Flaherty's plan on shaky ground; Finance Minister must ensure spending is returned to pre-stimulus levels by expanding current review
On Tuesday, the National Post's editorial page celebrated the continuation of Canada's AAA credit rating, in light of the U.S. downgrade to AA+. While there's no doubt our fiscal health is relatively better than the United States and Europe, the recent market volatility combined with declining commodity prices should not make us too complacent.
The Post noted that Canada had learned its lesson years ago. However, the way we see it, we're making the same basic mistakes Canadian governments made years ago: pinning our hopes for a balanced budget on a combination of significantly higher future revenues while trying to slow the growth in spending.
In June, the federal government tabled a plan to balance the budget in five years. To get there, the Conservatives forecast revenues to grow at a robust average rate of 5.6% over the next five years while planning to hold program spending increases to an average rate of 2%.
The problem with this plan is that, while the federal government directly controls the amount it decides to spend - though Canadians should exercise healthy skepticism, as the Conservatives' track record on spending suggests it will be unable to hold the line at 2% - the government is exposed to revenue shocks that are beyond its control.
Hence, a balanced budget plan that relies on robust average revenue growth of 5.6% is one with significant downside risk and little to no upside potential. Lower than forecast revenue growth will mean larger deficits for a much longer time period and significantly more government debt.
As we pointed out on this page after the budget, The same approach failed drastically in the 1980s and early 1990s. Successive federal governments attempted, but ultimately failed, to balance the budget by trying to slow the growth in spending while hoping for higher revenues.
Like the incumbent Conservatives, the Progressive Conservative government in the late 1980s and early 1990s was at least notionally predisposed to lower levels of government spending and balanced budgets. But failure to eliminate the deficit came from the Progressive Conservative's inability to constrain growth in spending, coupled with revenues lower than expected. That ultimately resulted in ongoing deficits, mounting debt, and a loss of Canada's AAA rating in 1994.

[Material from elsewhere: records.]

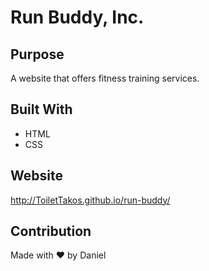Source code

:# Run Buddy, Inc.

## Purpose
A website that offers fitness training services.

## Built With
* HTML
* CSS

## Website
http://ToiletTakos.github.io/run-buddy/

## Contribution
Made with ❤️ by Daniel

And now, just two months after the 2011 budget was tabled, the current government's fiscal plan is facing similar risks, with signs of a slowing U.S. economy and the possibility of a double-dip recession increasing.
Given that Canada's economy is heavily tied to the United States, any material slowdown in the United States will likely have a negative impact on the Canadian economy, federal revenues and the Conservatives' deficit-reduction plan.
Interestingly, the Conservatives' plan is built on the assumption that the U.S. economy will grow robustly at an inflation-adjusted average rate of 3.2% over the next five years - faster than the Canadian economy at 2.7%.
To reduce the frailty of the current fiscal plan and to set Canada apart from the rest of the world, the Canadian government must quickly balance its budget. Finance Minister Flaherty can use the government's fall economic and fiscal update to do just that - balance the books in two years, not five.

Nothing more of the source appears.